BREAKING: Charities Board Still Plans To Censor Family First
Media Release 16 May 2017
Family First NZ has been told by media that the government’s Charities Board still wants to deregister us despite the board being rebuked in an earlier decision in the Wellington High Court in 2015 where they were told that “….Members of the Charities Board may personally disagree with the views of Family First, but at the same time recognise there is a legitimate analogy between its role and those organisations that have been recognised as charities.”
(Family First has contacted the Charities Board who would neither confirm nor deny this information, and would not follow our request to put out a statement saying that no decision has been reached yet.)
“It should be disturbing to all NZ’ers that a charity that researches, educates and speaks up on issues which are deemed incorrect by the political elite is in danger of being penalised. An easy way for opponents of a point of view is for them to use the Charities Board to muzzle them. Family First’s traditional view of marriage being one man and one woman was cited as one of the reasons for the earlier attempts at deregistration,” says Bob McCoskrie, National Director of Family First NZ.
“If the media’s sources are correct, this latest development will have a chilling effect for many charitable groups – both registered, deregistered and wanting to be registered – who advocate for causes, beliefs, and on behalf of their supporters, and often have to engage in political activity, not always through choice but through necessity. This decision regarding Family First is an abuse of governmental power and shows that governmental groups are being used to enforce an ideology.”

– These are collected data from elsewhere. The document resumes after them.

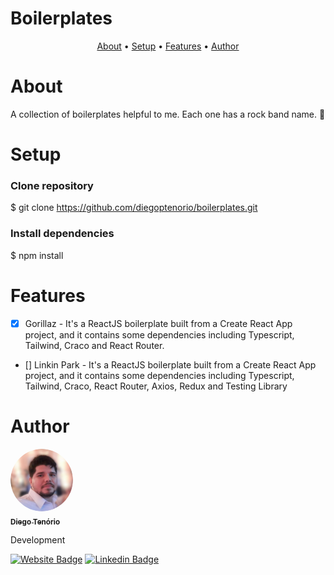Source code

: 
# Boilerplates

<p align="center">
 <a href="#about">About</a> •
 <a href="#setup">Setup</a> • 
 <a href="#features">Features</a> • 
 <a href="#author">Author</a> 
</p>

# About
A collection of boilerplates helpful to me. Each one has a rock band name. :metal:

# Setup

### Clone repository
$ git clone <https://github.com/diegoptenorio/boilerplates.git>

### Install dependencies
$ npm install

# Features

- [X] Gorillaz - It's a ReactJS boilerplate built from a Create React App project, and it contains some dependencies including Typescript, Tailwind, Craco and React Router.

- [] Linkin Park - It's a ReactJS boilerplate built from a Create React App project, and it contains some dependencies including Typescript, Tailwind, Craco, React Router, Axios, Redux and Testing Library

# Author

<a href="https://www.linkedin.com/in/diegotenorio" target="_blank">
 <img style="border-radius: 50%;" src="./assets/readme/diegotenorio.png" width="100px;" alt=""/>
 <br />
 <sub><b>Diego Tenório</b></sub></a>


Development

[![Website Badge](https://img.shields.io/website?up_message=Portfolio&url=http%3A%2F%2Fwww.diegotenorio.com.br%2F)](http://www.diegotenorio.com.br) [![Linkedin Badge](https://img.shields.io/badge/-Diego-blue?style=flat-square&logo=Linkedin&logoColor=white&link=https://www.linkedin.com/in/diegotenorio)](https://www.linkedin.com/in/diegotenorio)
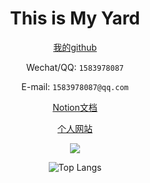 <div align=center><h1>This is My Yard</h1></div>


<div align=center>

[我的github](https://github.com/okbug)



Wechat/QQ: `1583978087`



E-mail: `1583978087@qq.com`



[Notion文档](https://okbug.notion.site/Hello-World-8cc21d5608fe41989d7d16aa07ffb66b)



[个人网站](https://ljh.rs/)




![](https://github-readme-stats.vercel.app/api?username=okbug&show_icons=true)

<!-- ![](https://github-profile-trophy.vercel.app/?username=okbug&theme=flat&column=6) -->

![Top Langs](https://github-readme-stats.vercel.app/api/top-langs/?username=okbug)


</div>
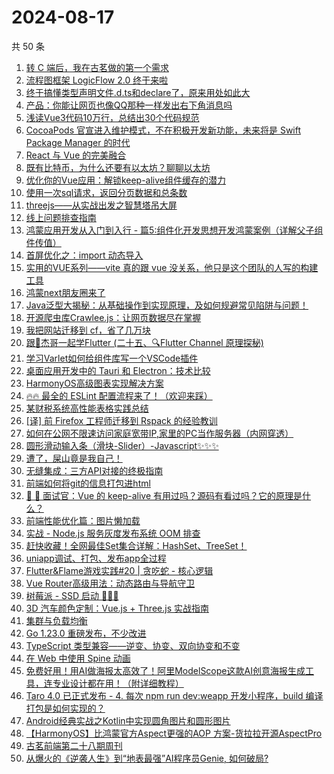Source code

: # 2024-08-17

共 50 条

<!-- BEGIN JUEJIN -->
<!-- 最后更新时间 2024-08-17 00:18:32 +0800 -->
1. [转 C 端后，我在古茗做的第一个需求](https://juejin.cn/post/7402467942027296780)
1. [流程图框架 LogicFlow 2.0 终于来啦](https://juejin.cn/post/7402987272504623156)
1. [终于搞懂类型声明文件.d.ts和declare了，原来用处如此大](https://juejin.cn/post/7402891257196691468)
1. [产品：你能让网页也像QQ那种一样发出右下角消息吗](https://juejin.cn/post/7402781955077095474)
1. [浅读Vue3代码10万行，总结出30个代码规范](https://juejin.cn/post/7402811750771851275)
1. [CocoaPods 官宣进入维护模式，不在积极开发新功能，未来将是 Swift Package Manager 的时代](https://juejin.cn/post/7402832701668507675)
1. [React 与 Vue 的完美融合](https://juejin.cn/post/7402968643951673371)
1. [既有比特币，为什么还要有以太坊？聊聊以太坊](https://juejin.cn/post/7401070436242096169)
1. [优化你的Vue应用：解锁keep-alive组件缓存的潜力](https://juejin.cn/post/7402811318817177651)
1. [使用一次sql请求，返回分页数据和总条数](https://juejin.cn/post/7402181597825794088)
1. [threejs——从实战出发之智慧塔吊大屏](https://juejin.cn/post/7402912295166607399)
1. [线上问题排查指南](https://juejin.cn/post/7402458172173271076)
1. [鸿蒙应用开发从入门到入行 - 篇5:组件化开发思想开发鸿蒙案例（详解父子组件传值）](https://juejin.cn/post/7402451138124103721)
1. [首屏优化之：import 动态导入](https://juejin.cn/post/7400332893158391819)
1. [实用的VUE系列——vite 真的跟 vue 没关系，他只是这个团队的人写的构建工具](https://juejin.cn/post/7402915897906249743)
1. [鸿蒙next朋友圈来了](https://juejin.cn/post/7402170596690165775)
1. [Java泛型大揭秘：从基础操作到实现原理，及如何规避常见陷阱与问题！](https://juejin.cn/post/7402076531294470144)
1. [开源爬虫库Crawlee.js：让网页数据尽在掌握](https://juejin.cn/post/7402977951597314057)
1. [我把网站迁移到 cf，省了几万块](https://juejin.cn/post/7402826974140530751)
1. [跟🤡杰哥一起学Flutter (二十五、🔍Flutter Channel 原理探秘)](https://juejin.cn/post/7403163989632352292)
1. [学习Varlet如何给组件库写一个VSCode插件](https://juejin.cn/post/7402922513889116212)
1. [桌面应用开发中的 Tauri 和 Electron：技术比较](https://juejin.cn/post/7403267077651431464)
1. [HarmonyOS高级图表实现解决方案](https://juejin.cn/post/7403269327070609419)
1. [🔥🔥 最全的 ESLint 配置流程来了！（欢迎来踩）](https://juejin.cn/post/7402572475719827475)
1. [某财税系统高性能表格实践总结](https://juejin.cn/post/7402811750770769931)
1. [[译] 前 Firefox 工程师迁移到 Rspack 的经验教训](https://juejin.cn/post/7402554147276980224)
1. [如何在公网不限速访问家庭宽带IP,家里的PC当作服务器（内网穿透）](https://juejin.cn/post/7402529896689713186)
1. [圆形滑动输入条（滑块-Slider）-Javascript✨✨✨](https://juejin.cn/post/7402431315786088482)
1. [遭了，屎山竟是我自己！](https://juejin.cn/post/7401053200949329935)
1. [无缝集成：三方API对接的终极指南](https://juejin.cn/post/7402547481224691750)
1. [前端如何将git的信息打包进html](https://juejin.cn/post/7403185402347634724)
1. [🧩 🧩 面试官：Vue 的 keep-alive 有用过吗？源码有看过吗？它的原理是什么？](https://juejin.cn/post/7402891257196806156)
1. [前端性能优化篇：图片懒加载](https://juejin.cn/post/7402862738815156265)
1. [实战 - Node.js 服务灰度发布系统 OOM 排查](https://juejin.cn/post/7401486225410883634)
1. [赶快收藏！全网最佳Set集合详解：HashSet、TreeSet！](https://juejin.cn/post/7403192588347654154)
1. [uniapp调试、打包、发布app全过程](https://juejin.cn/post/7402797060981063714)
1. [Flutter&Flame游戏实践#20 |  贪吃蛇 - 核心逻辑](https://juejin.cn/post/7402781955078176818)
1. [Vue Router高级用法：动态路由与导航守卫](https://juejin.cn/post/7402204174945255451)
1. [树莓派 - SSD 启动 🛫🛫🛫](https://juejin.cn/post/7401735715782590527)
1. [3D 汽车颜色定制：Vue.js + Three.js 实战指南](https://juejin.cn/post/7402926506543054859)
1. [集群与负载均衡](https://juejin.cn/post/7402456457394438181)
1. [Go 1.23.0 重磅发布，不少改进](https://juejin.cn/post/7402533996951126054)
1. [TypeScript 类型兼容——逆变、协变、双向协变和不变](https://juejin.cn/post/7402248021093007423)
1. [在 Web 中使用 Spine 动画](https://juejin.cn/post/7402229249677508658)
1. [免费好用！用AI做海报太高效了！阿里ModelScope这款AI创意海报生成工具，连专业设计都在用！（附详细教程）](https://juejin.cn/post/7401071892667269171)
1. [Taro 4.0 已正式发布 - 4. 每次 npm run dev:weapp 开发小程序，build 编译打包是如何实现的？](https://juejin.cn/post/7403193330271682612)
1. [Android经典实战之Kotlin中实现圆角图片和圆形图片](https://juejin.cn/post/7400236998634143754)
1. [【HarmonyOS】比鸿蒙官方Aspect更强的AOP 方案-货拉拉开源AspectPro](https://juejin.cn/post/7403261114762543154)
1. [古茗前端第二十八期周刊](https://juejin.cn/post/7402811750771949579)
1. [从爆火的《逆袭人生》到“地表最强”AI程序员Genie, 如何破局?](https://juejin.cn/post/7402533996952223782)
<!-- END JUEJIN -->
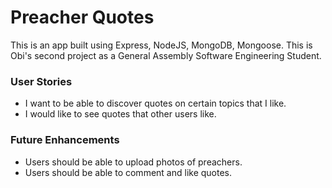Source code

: # Preacher Quotes
This is an app built using Express, NodeJS, MongoDB, Mongoose. This is Obi's second project as a General Assembly Software Engineering Student.



### User Stories
- I want to be able to discover quotes on certain topics that I like.
- I would like to see quotes that other users like.


### Future Enhancements
- Users should be able to upload photos of preachers.
- Users should be able to comment and like quotes.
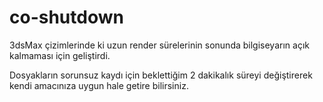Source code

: # co-shutdown

3dsMax çizimlerinde ki uzun render sürelerinin sonunda bilgiseyarın açık kalmaması için geliştirdi.

Dosyakların sorunsuz kaydı için beklettiğim 2 dakikalık süreyi değiştirerek kendi amacınıza uygun hale getire bilirsiniz.

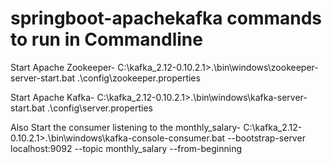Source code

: # springboot-apachekafka commands to run in Commandline

Start Apache Zookeeper-
C:\kafka_2.12-0.10.2.1>.\bin\windows\zookeeper-server-start.bat .\config\zookeeper.properties

Start Apache Kafka-
C:\kafka_2.12-0.10.2.1>.\bin\windows\kafka-server-start.bat .\config\server.properties

Also Start the consumer listening to the monthly_salary-
C:\kafka_2.12-0.10.2.1>.\bin\windows\kafka-console-consumer.bat --bootstrap-server localhost:9092 --topic monthly_salary --from-beginning
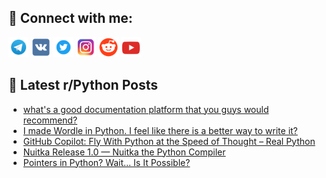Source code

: ## 🔎 Connect with me:
[<img src="https://github.com/bullbesh/bullbesh/blob/main/images/Telegram.png" width="32" height="32" />](https://t.me/bullbesh)
[<img src="https://github.com/bullbesh/bullbesh/blob/main/images/VK.png" width="32" height="32" />](https://vk.com/bullbesh)
[<img src="https://github.com/bullbesh/bullbesh/blob/main/images/Twitter.png" width="32" height="32" />](https://twitter.com/bullbesh1)
[<img src="https://github.com/bullbesh/bullbesh/blob/main/images/Instagram.png" width="32" height="32" />](https://www.instagram.com/bullbesh)
[<img src="https://github.com/bullbesh/bullbesh/blob/main/images/Reddit.png" width="32" height="32" />](https://www.reddit.com/user/bullbesh)
[<img src="https://github.com/bullbesh/bullbesh/blob/main/images/YouTube.png" width="32" height="32" />](https://www.youtube.com/channel/UCtfjRs6uzgq5mfm8S06WTcg)

## 📕 Latest r/Python Posts
<!-- BLOG-POST-LIST:START -->
- [what&#39;s a good documentation platform that you guys would recommend?](https://www.reddit.com/r/Python/comments/wq6tlc/whats_a_good_documentation_platform_that_you_guys/)
- [I made Wordle in Python. I feel like there is a better way to write it?](https://www.reddit.com/r/Python/comments/wq55cn/i_made_wordle_in_python_i_feel_like_there_is_a/)
- [GitHub Copilot: Fly With Python at the Speed of Thought – Real Python](https://www.reddit.com/r/Python/comments/wq42f1/github_copilot_fly_with_python_at_the_speed_of/)
- [Nuitka Release 1.0 — Nuitka the Python Compiler](https://www.reddit.com/r/Python/comments/wq3l8a/nuitka_release_10_nuitka_the_python_compiler/)
- [Pointers in Python? Wait… Is It Possible?](https://www.reddit.com/r/Python/comments/wpz5kv/pointers_in_python_wait_is_it_possible/)
<!-- BLOG-POST-LIST:END -->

Family First has previously been told; “(W)e do not consider that the Trust continues to qualify for registration as it has an independent purpose to promote and protect the traditional family and this is not charitable.”
“There will be some people who oppose Family First and believe we should be censored. Our warning to them is that one day a government who disagrees with their view may come gunning for them,” says Mr McCoskrie.

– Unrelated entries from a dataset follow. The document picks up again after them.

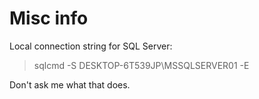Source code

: # Misc info

Local connection string for SQL Server: 

> sqlcmd -S DESKTOP-6T539JP\MSSQLSERVER01 -E

Don't ask me what that does. 


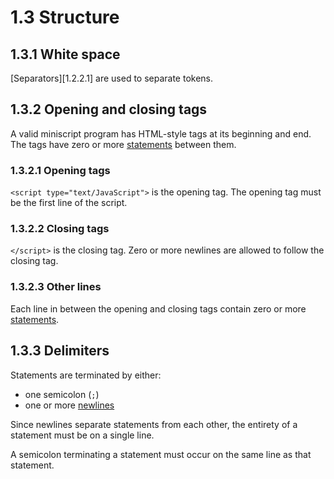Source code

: # 1.3 Structure

## 1.3.1 White space
[Separators][1.2.2.1] are used to separate tokens.


## 1.3.2 Opening and closing tags
A valid miniscript program has HTML-style tags at its beginning and end. The
tags have zero or more [statements][1.4] between them.

### 1.3.2.1 Opening tags
`<script type="text/JavaScript">` is the opening tag.
The opening tag must be the first line of the script. 

### 1.3.2.2 Closing tags
`</script>` is the closing tag.
Zero or more newlines are allowed to follow the closing tag.

### 1.3.2.3 Other lines
Each line in between the opening and closing tags contain zero or more
[statements][1.4].


## 1.3.3 Delimiters
Statements are terminated by either:

- one semicolon (`;`)
- one or more [newlines][1.1.2.2]

Since newlines separate statements from each other, the entirety of a statement
must be on a single line.

A semicolon terminating a statement must occur on the same line as that
statement.

[1.1.2.2]: 1.1_tokens.md#1122-newlines
[1.4]: 1.4_statements.md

“The Charities Board may hope that Family First will fold its tent and quietly retreat. We won’t be. We’ll fight this all the way. But once again, supporters of Family First will have to dig deep to legally defend the existence of an organisation that benefits them. And taxpayers will have to underwrite the Charities Board’s repeated attempts to muzzle us.”

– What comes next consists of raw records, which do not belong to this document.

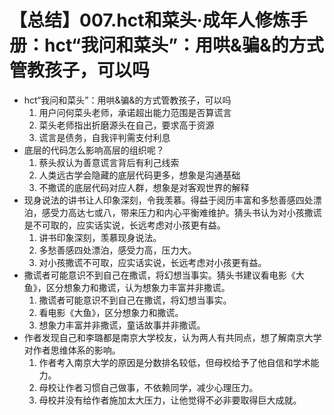 # 【总结】007.hct和菜头·成年人修炼手册：hct“我问和菜头”：用哄&骗&的方式管教孩子，可以吗

-   hct“我问和菜头”：用哄&骗&的方式管教孩子，可以吗
    1.  用户问何菜头老师，承诺超出能力范围是否算谎言
    2.  菜头老师指出折磨源头在自己，要求高于资源
    3.  谎言是债务，自我评判需支付利息
-   底层的代码怎么影响高层的组织呢？
    1.  蔡头叔认为善意谎言背后有利己线索
    2.  人类远古学会隐藏的底层代码更多，想象是沟通基础
    3.  不撒谎的底层代码对应人群，想象是对客观世界的解释
-   现身说法的讲书让人印象深刻，令我羡慕。得益于阅历丰富和多愁善感四处漂泊，感受力高达七或八，带来压力和内心平衡难维护。猜头书认为对小孩撒谎是不可取的，应实话实说，长远考虑对小孩更有益。
    1.  讲书印象深刻，羡慕现身说法。
    2.  多愁善感四处漂泊，感受力高，压力大。
    3.  对小孩撒谎不可取，应实话实说，长远考虑对小孩更有益。
-   撒谎者可能意识不到自己在撒谎，将幻想当事实。猜头书建议看电影《大鱼》，区分想象力和撒谎，认为想象力丰富并非撒谎。
    1.  撒谎者可能意识不到自己在撒谎，将幻想当事实。
    2.  看电影《大鱼》，区分想象力和撒谎。
    3.  想象力丰富并非撒谎，童话故事并非撒谎。
-   作者发现自己和李璐都是南京大学校友，认为两人有共同点，想了解南京大学对作者思维体系的影响。
    1.  作者考入南京大学的原因是分数排名较低，但母校给予了他自信和学术能力。
    2.  母校让作者习惯自己做事，不依赖同学，减少心理压力。
    3.  母校并没有给作者施加太大压力，让他觉得不必非要取得巨大成就。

In the Wellington High Court decision in 2015, Justice Collins recognised the strength of Family First’s argument that its advocacy for the concept “…of the traditional family is analogous to organisations that have advocated for the ‘mental and moral improvement’ of society.…”
“Family First gained approval as a charity, has also passed two ‘audits’ – one as recently as 2010 – and has made no change to the nature of our operations over the eleven years of its existence. It appears that only the opinion of the government organisation overseeing charities has changed,” says Mr McCoskrie.
Official documents received by Family First NZ show that just one complaint was made against Family First and was lodged on the day that the organisation presented a petition to Parliament on behalf of almost 50,000 kiwis calling on politicians to reject the bill to redefine marriage.
“When a group who promotes the natural family as a fundamental social unit is deemed of ‘no public benefit’, you know a country is in deep trouble. The original decision to deregister Family First during the recent marriage debate was a highly politicised one.”
Family First will immediately be instructing its legal team to vigorously fight any attempts to deregister it.